I asked at a motorcycle shop in Abbeville if this reflective sticker law was generally enforced. They said "Only to pass the driving test." The correspondent living in France added "Reflective helmet stickers are indeed compulsory. But I've never heard of anyone being stopped for not having them. I've been living in France on and off for 20 years and have been stopped many times, but they've never mentioned helmet stickers."

Preventative Maintenance

Take every possible precaution to prevent mechanical breakdowns. First of all ensure that you have recovery insurance cover so that you can summon help if needs be. This may simply be a breakdown van which can get a punctured tyre to a bike dealer, or it may be a complete trailer recovery to where you live or are staying.

Many insurers provide this cover with their normal policy but it's worth double checking that the cover extends to whichever countries you intend to visit or pass through. You can buy add-on insurance if your policy doesn't cover Europe, or doesn't cover breakdown at all. If you set out without breakdown / recovery insurance you must be completely bonkers.

However, check your policy's small print as most insurers will not repatriate your bike if its market value is less than the cost of repatriation.

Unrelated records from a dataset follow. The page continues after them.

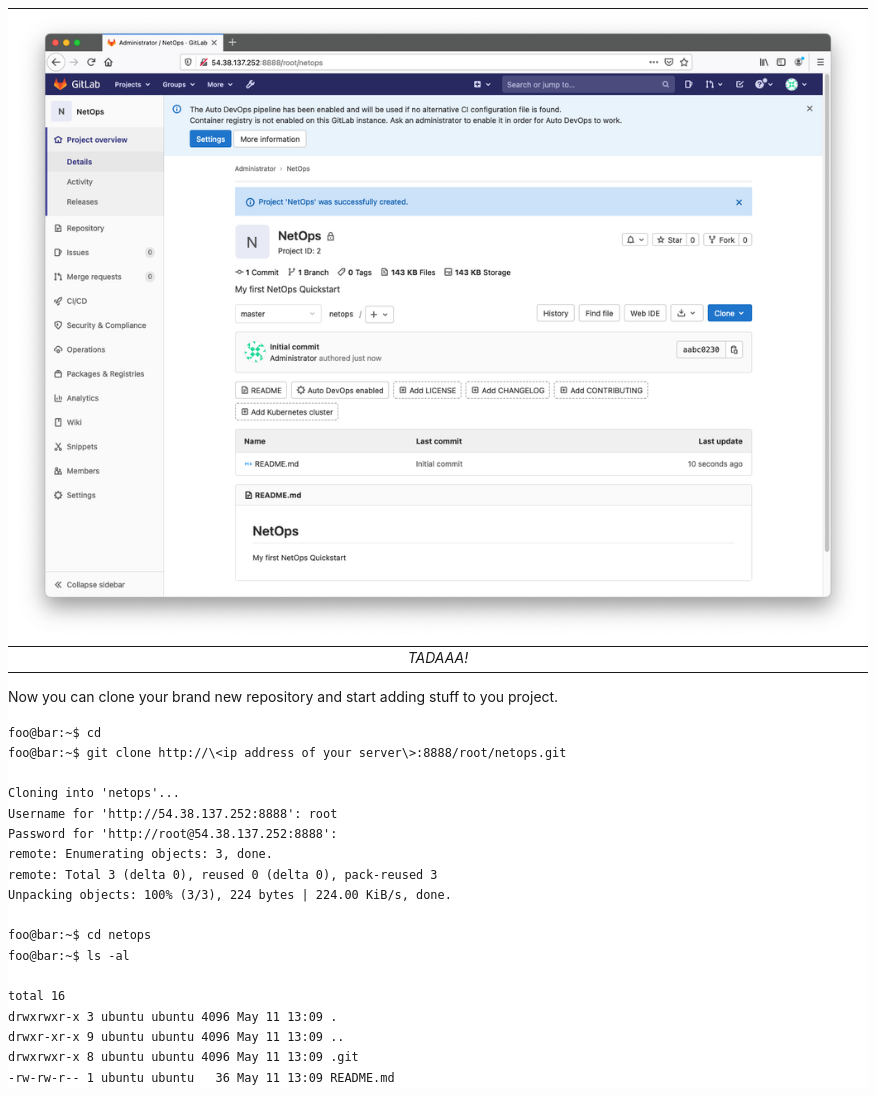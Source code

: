 | ![Gitlab-project](docs/imgs/gitlab-project.png) |
|:--:| 
| *TADAAA!* |

Now you can clone your brand new repository and start adding stuff to you project.

```console
foo@bar:~$ cd
foo@bar:~$ git clone http://\<ip address of your server\>:8888/root/netops.git

Cloning into 'netops'...
Username for 'http://54.38.137.252:8888': root
Password for 'http://root@54.38.137.252:8888':
remote: Enumerating objects: 3, done.
remote: Total 3 (delta 0), reused 0 (delta 0), pack-reused 3
Unpacking objects: 100% (3/3), 224 bytes | 224.00 KiB/s, done.

foo@bar:~$ cd netops
foo@bar:~$ ls -al

total 16
drwxrwxr-x 3 ubuntu ubuntu 4096 May 11 13:09 .
drwxr-xr-x 9 ubuntu ubuntu 4096 May 11 13:09 ..
drwxrwxr-x 8 ubuntu ubuntu 4096 May 11 13:09 .git
-rw-rw-r-- 1 ubuntu ubuntu   36 May 11 13:09 README.md
```
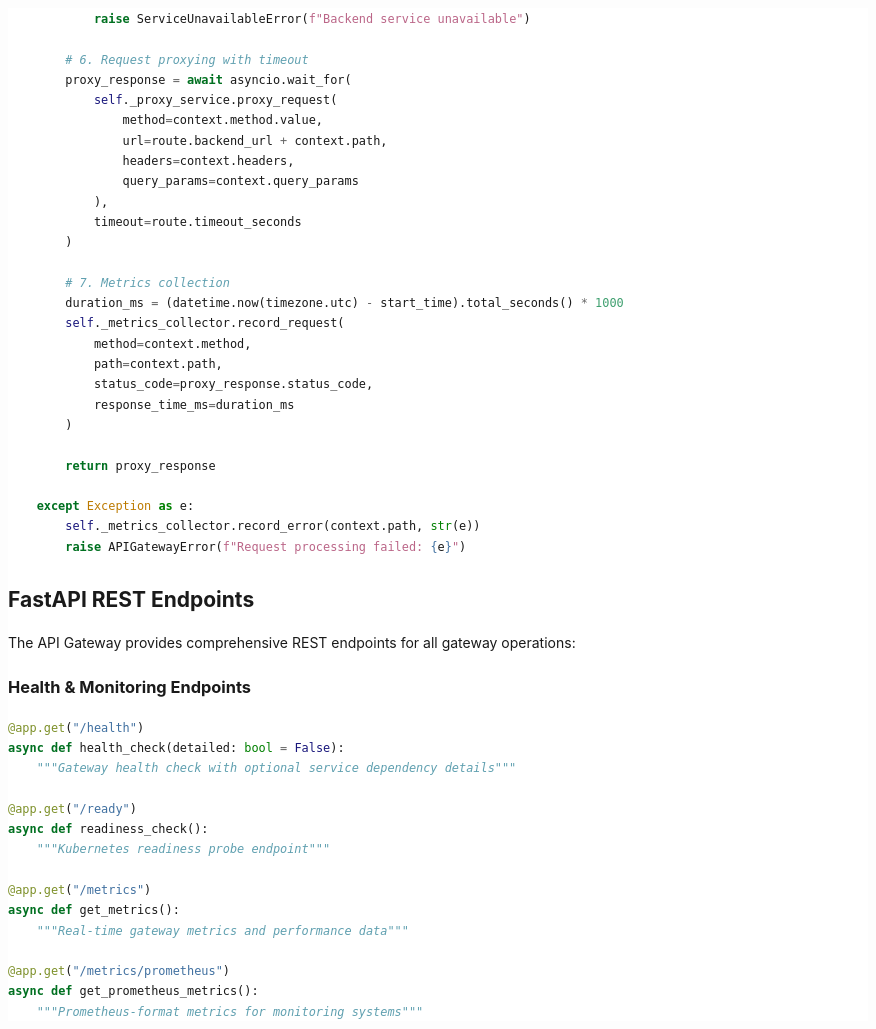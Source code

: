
```python
            raise ServiceUnavailableError(f"Backend service unavailable")
        
        # 6. Request proxying with timeout
        proxy_response = await asyncio.wait_for(
            self._proxy_service.proxy_request(
                method=context.method.value,
                url=route.backend_url + context.path,
                headers=context.headers,
                query_params=context.query_params
            ),
            timeout=route.timeout_seconds
        )
        
        # 7. Metrics collection
        duration_ms = (datetime.now(timezone.utc) - start_time).total_seconds() * 1000
        self._metrics_collector.record_request(
            method=context.method,
            path=context.path,
            status_code=proxy_response.status_code,
            response_time_ms=duration_ms
        )
        
        return proxy_response
        
    except Exception as e:
        self._metrics_collector.record_error(context.path, str(e))
        raise APIGatewayError(f"Request processing failed: {e}")
```

## FastAPI REST Endpoints

The API Gateway provides comprehensive REST endpoints for all gateway operations:

### Health & Monitoring Endpoints

```python
@app.get("/health")
async def health_check(detailed: bool = False):
    """Gateway health check with optional service dependency details"""
    
@app.get("/ready")
async def readiness_check():
    """Kubernetes readiness probe endpoint"""
    
@app.get("/metrics")
async def get_metrics():
    """Real-time gateway metrics and performance data"""
    
@app.get("/metrics/prometheus")
async def get_prometheus_metrics():
    """Prometheus-format metrics for monitoring systems"""
```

In such a case you are entirely on your own.

Treat your bike to a full and complete service a week or so before departure; lubricants, filters, brake/disc pads check and so on. Whether you do this yourself or have it done at a dealer's is up to you, but many DiY servicing tasks are covered by my Deauville Web Resource.

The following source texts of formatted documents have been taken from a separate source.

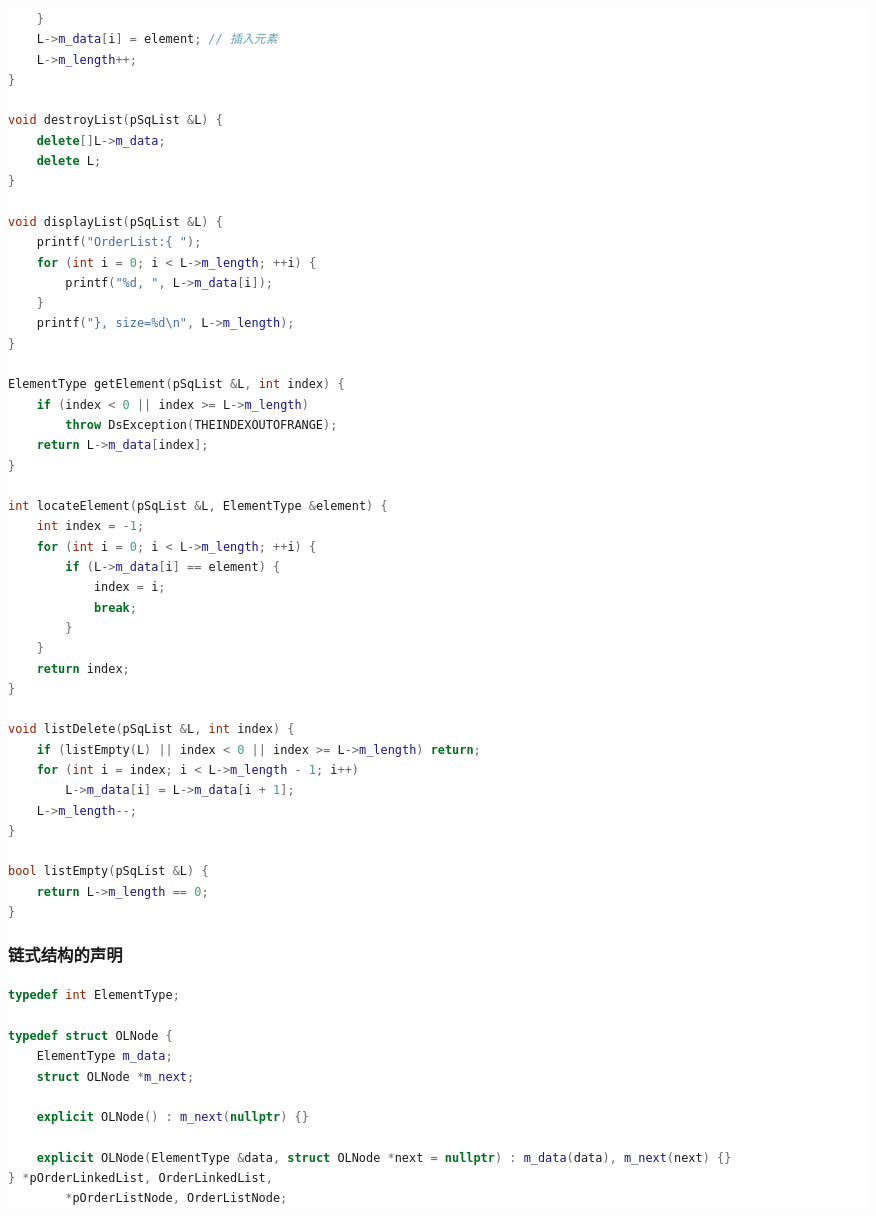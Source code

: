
```c++
    }
    L->m_data[i] = element; // 插入元素
    L->m_length++;
}

void destroyList(pSqList &L) {
    delete[]L->m_data;
    delete L;
}

void displayList(pSqList &L) {
    printf("OrderList:{ ");
    for (int i = 0; i < L->m_length; ++i) {
        printf("%d, ", L->m_data[i]);
    }
    printf("}, size=%d\n", L->m_length);
}

ElementType getElement(pSqList &L, int index) {
    if (index < 0 || index >= L->m_length)
        throw DsException(THEINDEXOUTOFRANGE);
    return L->m_data[index];
}

int locateElement(pSqList &L, ElementType &element) {
    int index = -1;
    for (int i = 0; i < L->m_length; ++i) {
        if (L->m_data[i] == element) {
            index = i;
            break;
        }
    }
    return index;
}

void listDelete(pSqList &L, int index) {
    if (listEmpty(L) || index < 0 || index >= L->m_length) return;
    for (int i = index; i < L->m_length - 1; i++)
        L->m_data[i] = L->m_data[i + 1];
    L->m_length--;
}

bool listEmpty(pSqList &L) {
    return L->m_length == 0;
}
```



### 链式结构的声明

```c++
typedef int ElementType;

typedef struct OLNode {
    ElementType m_data;
    struct OLNode *m_next;

    explicit OLNode() : m_next(nullptr) {}

    explicit OLNode(ElementType &data, struct OLNode *next = nullptr) : m_data(data), m_next(next) {}
} *pOrderLinkedList, OrderLinkedList,
        *pOrderListNode, OrderListNode;
```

Phil (12-Feb-2015) comments : "I would suggest doing the servicing at least a couple of weeks before departure. In case of mistakes while fitting something or servicing cock ups."

As a precaution against punctures we carry the 'wiggly worm' repair kits. These consist of : a round file to ream out the hole caused by the nail etc; adhesive, rubber inserts, insertion tool, CO2 gas cartridges and their valve attachment.

The kit comes in a handy zip-folder and is about the size of a couple of packs of cigarettes. We also carry a small electric air pump.

Try your local bike dealer, or paste "motorcycle puncture repair kit" into eBay.

These shouldn't cost any more than £10 to £15 so are a good idea to carry with you.

Take particular note of your tyre tread depth because this should still be legal when you arrive home. Wear rates depend enormously on so many factors, but for a rear tyre, if you allow 1mm of wear for every 1,000 miles of your planned journey you can't go much wrong.

Let's say that you have 4mm tread before departure and you plan a 2,000 miles tour, you'll still be OK when you get back. But if you have just 2mm of tread before you leave then you may well to have to replace that tyre half way round your trip. This aspect of preparation is easy to overlook.

If you plan a seriously long trip you may even have to make an oil and oil filter change - are you going to carry a spare filter? You can almost certainly get the oil at a service station but are you going to do a roadside change, or find a dealer and put the bike in, with the associated delay to your itinerary?

Have you the tools necessary to do a roadside repair or maintenance job?

A fellow rider's CX500 (left) wept coolant from the radiator during our 2008 touring holiday, and he spent a considerable amount of time underneath it, trying to stop the leak.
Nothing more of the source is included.